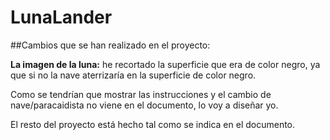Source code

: # LunaLander

##Cambios que se han realizado en el proyecto:

**La imagen de la luna:** he recortado la superficie que era de color negro, ya que si no la nave aterrizaría en la superficie de color negro.

Como se tendrían que mostrar las instrucciones y el cambio de nave/paracaidista no viene en el documento, lo voy a diseñar yo.

El resto del proyecto está hecho tal como se indica en el documento.
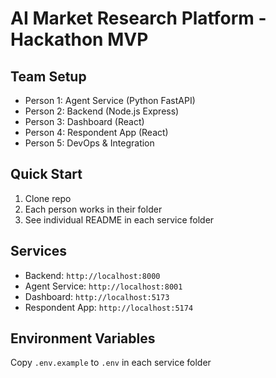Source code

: # AI Market Research Platform - Hackathon MVP

## Team Setup
- Person 1: Agent Service (Python FastAPI)
- Person 2: Backend (Node.js Express)
- Person 3: Dashboard (React)
- Person 4: Respondent App (React)
- Person 5: DevOps & Integration

## Quick Start
1. Clone repo
2. Each person works in their folder
3. See individual README in each service folder

## Services
- Backend: `http://localhost:8000`
- Agent Service: `http://localhost:8001`
- Dashboard: `http://localhost:5173`
- Respondent App: `http://localhost:5174`

## Environment Variables
Copy `.env.example` to `.env` in each service folder
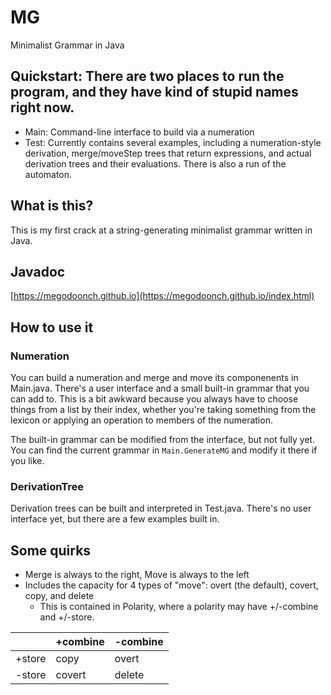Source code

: # MG
Minimalist Grammar in Java

## Quickstart: There are two places to run the program, and they have kind of stupid names right now.

* Main: Command-line interface to build via a numeration
* Test: Currently contains several examples, including a numeration-style derivation, merge/moveStep trees that return expressions, and actual derivation trees and their evaluations. There is also a run of the automaton.

## What is this?

This is my first crack at a string-generating minimalist grammar written in Java. 

## Javadoc

[https://megodoonch.github.io](https://megodoonch.github.io/index.html)

## How to use it

### Numeration

You can build a numeration and merge and move its componenents in Main.java. There's a user interface and a small built-in grammar that you can add to. This is a bit awkward because you always have to choose things from a list by their index, whether you're taking something from the lexicon or applying an operation to members of the numeration.

The built-in grammar can be modified from the interface, but not fully yet. You can find the current grammar in `Main.GenerateMG` and modify it there if you like.

### DerivationTree

Derivation trees can be built and interpreted in Test.java.  There's no user interface yet, but there are a few examples built in.

## Some quirks

* Merge is always to the right, Move is always to the left
* Includes the capacity for 4 types of "move": overt (the default), covert, copy, and delete
  * This is contained in Polarity, where a polarity may have +/-combine and +/-store. 
  
|        | +combine | -combine |
|--------|----------|----------|
| +store | copy     | overt    |
| -store | covert   | delete   |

········

* Problem to solve *
Please go through the data above and copy each line containing the word "have".

* Solved exercise *
## Quickstart: There are two places to run the program, and they have kind of stupid names right now.
You can build a numeration and merge and move its componenents in Main.java. There's a user interface and a small built-in grammar that you can add to. This is a bit awkward because you always have to choose things from a list by their index, whether you're taking something from the lexicon or applying an operation to members of the numeration.
  * This is contained in Polarity, where a polarity may have +/-combine and +/-store. 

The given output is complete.